Congress Barrels Toward Government Shutdown as House Republicans Fail To Provide Path Forward

The government is due to shut down at the end of the day on Thursday.

AP/Jose Luis Magana
Speaker Johnson at the Capitol, November 1, 2023. AP/Jose Luis Magana

A partial government shutdown is growing increasingly likely as Congress fails to offer any path forward on spending. Speaker Johnson has said time and again that he would not support any kind of short-term deal, but that may be the only option left as the deadline nears. 

On Sunday, Mr. Johnson’s office failed to release the text of any of the remaining five spending bills that are needed to fully fund the government. There are 12 bills in total. 

In January, Congress passed what has been called a “laddered continuing resolution” which funded some government programs through March 1 and others through March 8. The March 1 deadline is set for four of the 12 appropriations bills, including the energy and water bill, the transportation and housing bill, the agriculture bill, and the military construction and veterans’ affairs bill. 

Mr. Johnson has said in the past that he does not want another short-term spending agreement, but he has broken that promise before. When he was elected speaker in October, he promised not to put a short-term deal on the floor before a November shutdown. He later reneged on that promise. 

He then said he would not extend government funding at current levels before a January shutdown. He again reneged on that pledge, leading to the current shutdown deadline. 

His biggest opponent in the funding fight is Mr. Johnson’s own right flank. The House Freedom Caucus says they will not vote for any spending agreements without a number of policy changes, not just spending cuts. 

Those so-called “policy riders” are provisions that would never be acceptable to the Democratic-controlled Senate or the White House, and it’s unclear if they would even pass the House. Those policies include defunding the World Health Organization, reducing the homeland security secretary’s salary to $0, and defunding all diversity, equity, and inclusion offices, among other things. 

“With the expiration of government funding rapidly approaching, negotiations continue behind closed doors and as a result, we anticipate text for likely omnibus legislation that we fear will be released at the last moment before being rushed to the floor for a vote,” the Freedom Caucus wrote in a letter to Mr. Johnson. 

“House Republicans should not be left in the dark on the status of the spending levels and hard-fought policy provisions,” they continued. 

The Freedom Caucus also floated a more radical solution to the spending problem. As part of 2023’s Fiscal Responsibility Act, there is a guarantee that if Congress fails to pass its 12 spending bills by January 1 the year after the bills are due, it would trigger an automatic one percent budget cut across the board. 

Under recent continuing resolutions, that provision has been scrapped as Mr.

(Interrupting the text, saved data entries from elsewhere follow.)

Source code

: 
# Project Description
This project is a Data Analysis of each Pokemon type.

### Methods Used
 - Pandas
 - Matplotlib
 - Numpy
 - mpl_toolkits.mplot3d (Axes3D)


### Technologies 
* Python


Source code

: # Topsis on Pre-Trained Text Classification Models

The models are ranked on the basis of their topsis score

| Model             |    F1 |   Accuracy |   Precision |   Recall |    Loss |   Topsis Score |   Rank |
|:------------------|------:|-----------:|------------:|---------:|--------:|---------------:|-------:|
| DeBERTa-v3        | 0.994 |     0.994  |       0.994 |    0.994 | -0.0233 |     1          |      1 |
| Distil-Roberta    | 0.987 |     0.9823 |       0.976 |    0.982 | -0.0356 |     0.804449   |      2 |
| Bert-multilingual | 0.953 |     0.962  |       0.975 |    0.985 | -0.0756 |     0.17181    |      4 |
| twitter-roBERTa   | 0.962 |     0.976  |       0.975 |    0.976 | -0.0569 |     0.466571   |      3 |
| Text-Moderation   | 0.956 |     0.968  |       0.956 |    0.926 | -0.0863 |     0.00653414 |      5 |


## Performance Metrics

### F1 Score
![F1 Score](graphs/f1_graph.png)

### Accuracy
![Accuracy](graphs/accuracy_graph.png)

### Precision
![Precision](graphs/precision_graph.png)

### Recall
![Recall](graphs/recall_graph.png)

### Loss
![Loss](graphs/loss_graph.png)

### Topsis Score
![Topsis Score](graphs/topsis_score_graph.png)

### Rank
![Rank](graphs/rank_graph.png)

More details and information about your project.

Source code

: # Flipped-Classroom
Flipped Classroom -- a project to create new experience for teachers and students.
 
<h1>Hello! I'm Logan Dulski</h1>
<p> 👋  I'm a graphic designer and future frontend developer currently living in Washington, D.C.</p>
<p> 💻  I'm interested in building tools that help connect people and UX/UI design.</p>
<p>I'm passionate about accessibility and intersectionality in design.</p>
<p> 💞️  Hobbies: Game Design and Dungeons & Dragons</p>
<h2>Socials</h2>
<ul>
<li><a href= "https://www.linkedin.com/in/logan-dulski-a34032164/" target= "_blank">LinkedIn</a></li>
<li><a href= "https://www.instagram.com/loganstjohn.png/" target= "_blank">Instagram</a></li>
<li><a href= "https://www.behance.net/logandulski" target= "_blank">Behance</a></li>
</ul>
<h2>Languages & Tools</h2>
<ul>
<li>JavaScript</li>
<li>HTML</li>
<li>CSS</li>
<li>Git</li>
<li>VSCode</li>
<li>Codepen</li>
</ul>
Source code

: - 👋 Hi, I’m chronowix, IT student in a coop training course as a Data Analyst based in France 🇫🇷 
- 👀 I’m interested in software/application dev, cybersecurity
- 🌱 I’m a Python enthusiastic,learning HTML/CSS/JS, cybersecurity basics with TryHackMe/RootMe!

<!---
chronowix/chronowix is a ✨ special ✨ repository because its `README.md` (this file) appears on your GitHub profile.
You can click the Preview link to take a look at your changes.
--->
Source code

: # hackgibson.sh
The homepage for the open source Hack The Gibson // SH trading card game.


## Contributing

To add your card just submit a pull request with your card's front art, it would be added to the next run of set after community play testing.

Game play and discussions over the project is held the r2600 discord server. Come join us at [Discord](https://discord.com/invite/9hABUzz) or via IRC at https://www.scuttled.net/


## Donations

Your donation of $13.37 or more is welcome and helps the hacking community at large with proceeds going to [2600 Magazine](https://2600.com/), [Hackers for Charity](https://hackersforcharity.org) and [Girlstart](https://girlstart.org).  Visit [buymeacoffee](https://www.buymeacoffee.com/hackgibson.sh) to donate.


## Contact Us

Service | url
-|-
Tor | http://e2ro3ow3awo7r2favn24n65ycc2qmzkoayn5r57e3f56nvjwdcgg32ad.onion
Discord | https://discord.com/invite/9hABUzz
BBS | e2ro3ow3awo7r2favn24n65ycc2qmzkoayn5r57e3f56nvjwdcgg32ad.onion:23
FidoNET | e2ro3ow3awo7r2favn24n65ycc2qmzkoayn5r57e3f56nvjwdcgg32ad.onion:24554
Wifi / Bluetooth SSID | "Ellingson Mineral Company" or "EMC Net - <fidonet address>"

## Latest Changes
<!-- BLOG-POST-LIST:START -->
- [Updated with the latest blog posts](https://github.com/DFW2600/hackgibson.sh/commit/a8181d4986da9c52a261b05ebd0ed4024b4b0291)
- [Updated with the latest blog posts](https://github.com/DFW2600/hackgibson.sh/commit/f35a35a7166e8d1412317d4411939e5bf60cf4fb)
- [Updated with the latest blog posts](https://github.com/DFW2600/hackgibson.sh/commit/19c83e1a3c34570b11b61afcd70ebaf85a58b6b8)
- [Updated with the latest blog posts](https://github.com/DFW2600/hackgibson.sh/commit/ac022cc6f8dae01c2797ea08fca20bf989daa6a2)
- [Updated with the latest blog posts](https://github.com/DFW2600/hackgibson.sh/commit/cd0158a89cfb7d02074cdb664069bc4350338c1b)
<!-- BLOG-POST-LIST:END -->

Johnson promised to finish his spending bills. Now, the Freedom Caucus says it might be better to just let a one percent cut take hold if they don’t win any policy riders.

“If we are not going to secure significant policy changes or even keep spending below the caps adopted by bipartisan majorities less than one year ago, why would we proceed when we could instead pass a year-long funding resolution that would save Americans $100 billion in year one?” they asked in their letter to the speaker.